I'm also adding a cleanup task to remove those user blocks, and to remove 'orphaned' records (i.e. when that forum is removed we can then delete the record which relates to it).
Hope this helps,
Dear Stefan, you said you wanted to delete users after 1 year of inactivity and you already set this in the data registry. How exactly did you set this in the data registry? I tried to do the same but with no success. I selected User context on the left, created and selected new purpose with retention period of 1 year. Protected option not selected. I ran the cron but no users are shown on Data deletion page although I have several users that haven't login to the system for more than a year.
BTW, is there a way to delete the purpose? When experimenting on a test site, I created purpose in courses context and now I would like to remove it.
Also, is there a way to remove deletion requests or to cancel them?
tbh, i gave up on the data registry. as far as i'm concerned, it's just another unusable broken moodle feature.
i'm deleting the users manually with the plugin "delete user by mailing list" now. deleting manually now creates a GDPR delete request, and as of 3.6.2 deleting users this way actually works without breaking moodle or the cron job, even if it still leaves behind data like forum posts, which makes me wonder what the point of all of this is.
the only way I found to remove deletion requests is to directly delete them from the DB table.
This is just terrible. All that effort for development of GDPR compliance pluggins that actually don't work.
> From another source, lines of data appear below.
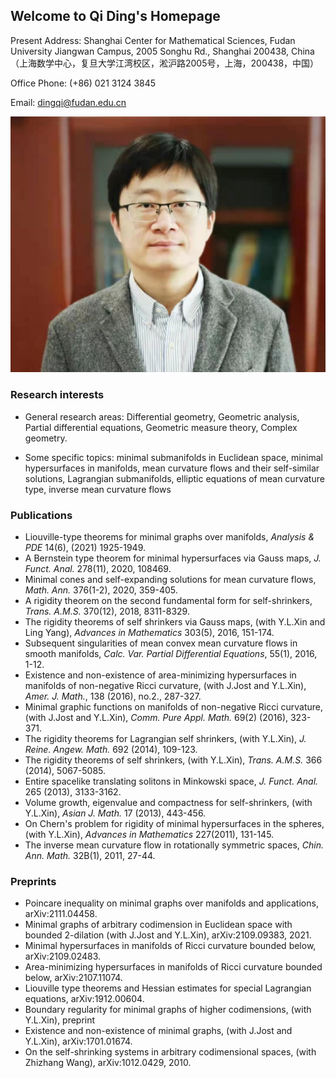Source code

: ## Welcome to Qi Ding's Homepage

Present Address: Shanghai Center for Mathematical Sciences, Fudan University Jiangwan Campus, 2005 Songhu Rd., Shanghai 200438, China
（上海数学中心，复旦大学江湾校区，淞沪路2005号，上海，200438，中国）

Office Phone: (+86) 021 3124 3845

Email: dingqi@fudan.edu.cn

![image](https://github.com/QiDing22/qiding.github.io/blob/gh-pages/%E5%8D%8A%E8%BA%AB%E5%83%8F.jpg)  

### Research interests
- General research areas: Differential geometry, Geometric analysis, Partial differential equations, Geometric measure theory, Complex geometry.

- Some specific topics: minimal submanifolds in Euclidean space, minimal hypersurfaces in manifolds, mean curvature flows and their self-similar solutions, Lagrangian submanifolds, elliptic equations of mean curvature type, inverse mean curvature flows 

### Publications 

- Liouville-type theorems for minimal graphs over manifolds, _Analysis & PDE_ 14(6), (2021) 1925-1949.
- A Bernstein type theorem for minimal hypersurfaces via Gauss maps, _J. Funct. Anal._ 278(11), 2020, 108469.
- Minimal cones and self-expanding solutions for mean curvature flows, _Math. Ann._ 376(1-2), 2020, 359-405.
- A rigidity theorem on the second fundamental form for self-shrinkers, _Trans. A.M.S._ 370(12), 2018, 8311-8329.
- The rigidity theorems of self shrinkers via Gauss maps, (with Y.L.Xin and Ling Yang), _Advances in Mathematics_ 303(5), 2016, 151-174.
- Subsequent singularities of mean convex mean curvature flows in smooth manifolds, _Calc. Var. Partial Differential Equations_, 55(1), 2016, 1-12.
- Existence and non-existence of area-minimizing hypersurfaces in manifolds of non-negative Ricci curvature, (with J.Jost and Y.L.Xin), _Amer. J. Math._, 138 (2016), no.2., 287-327.
- Minimal graphic functions on manifolds of non-negative Ricci curvature, (with J.Jost and Y.L.Xin), _Comm. Pure Appl. Math._ 69(2) (2016), 323-371.
- The rigidity theorems for Lagrangian self shrinkers, (with Y.L.Xin), _J. Reine. Angew. Math._ 692 (2014), 109-123.
- The rigidity theorems of self shrinkers, (with Y.L.Xin), _Trans. A.M.S._ 366 (2014), 5067-5085.
- Entire spacelike translating solitons in Minkowski space, _J. Funct. Anal._ 265 (2013), 3133-3162.
- Volume growth, eigenvalue and compactness for self-shrinkers, (with Y.L.Xin), _Asian J. Math._ 17 (2013), 443-456.
- On Chern's problem for rigidity of minimal hypersurfaces in the spheres, (with Y.L.Xin), _Advances in Mathematics_ 227(2011), 131-145.
- The inverse mean curvature flow in rotationally symmetric spaces, _Chin. Ann. Math._ 32B(1), 2011, 27-44.

### Preprints

- Poincare inequality on minimal graphs over manifolds and applications, arXiv:2111.04458.
- Minimal graphs of arbitrary codimension in Euclidean space with bounded 2-dilation (with J.Jost and Y.L.Xin), arXiv:2109.09383, 2021.
- Minimal hypersurfaces in manifolds of Ricci curvature bounded below, arXiv:2109.02483.
- Area-minimizing hypersurfaces in manifolds of Ricci curvature bounded below, arXiv:2107.11074.
- Liouville type theorems and Hessian estimates for special Lagrangian equations, arXiv:1912.00604.
- Boundary regularity for minimal graphs of higher codimensions, (with Y.L.Xin), preprint
- Existence and non-existence of minimal graphs, (with J.Jost and Y.L.Xin), arXiv:1701.01674.
- On the self-shrinking systems in arbitrary codimensional spaces, (with Zhizhang Wang), arXiv:1012.0429, 2010.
BTW, I use Moodle Moodle 3.6.3 (Build: 20190311) and can't permanently delete user in any way. Deleting the record from DB table mdl_user would break the database relations so it's not an option for me. After manually deleting a user using Moodle's standard admin interface, the user doesn't appear on deletion request list and his account stays in the database forever. So currently I'm out of options.
actually, I found the deletion request now, approved it, ran the cron but the user's record is still in the database and it's not even anonimized
wow, you are right - I just checked userids of already deleted users, and their name and e-mail address is still in the database... I highly doubt that this is GDPR compliant...
Together with the fact that not even Forum Posts are deleted, I'm starting to wonder what sense there is in using those GDPR plugins at all...
Andrew (or anyone competent/responsible for Moodle privacy/security) - could you please comment on this and clarify things?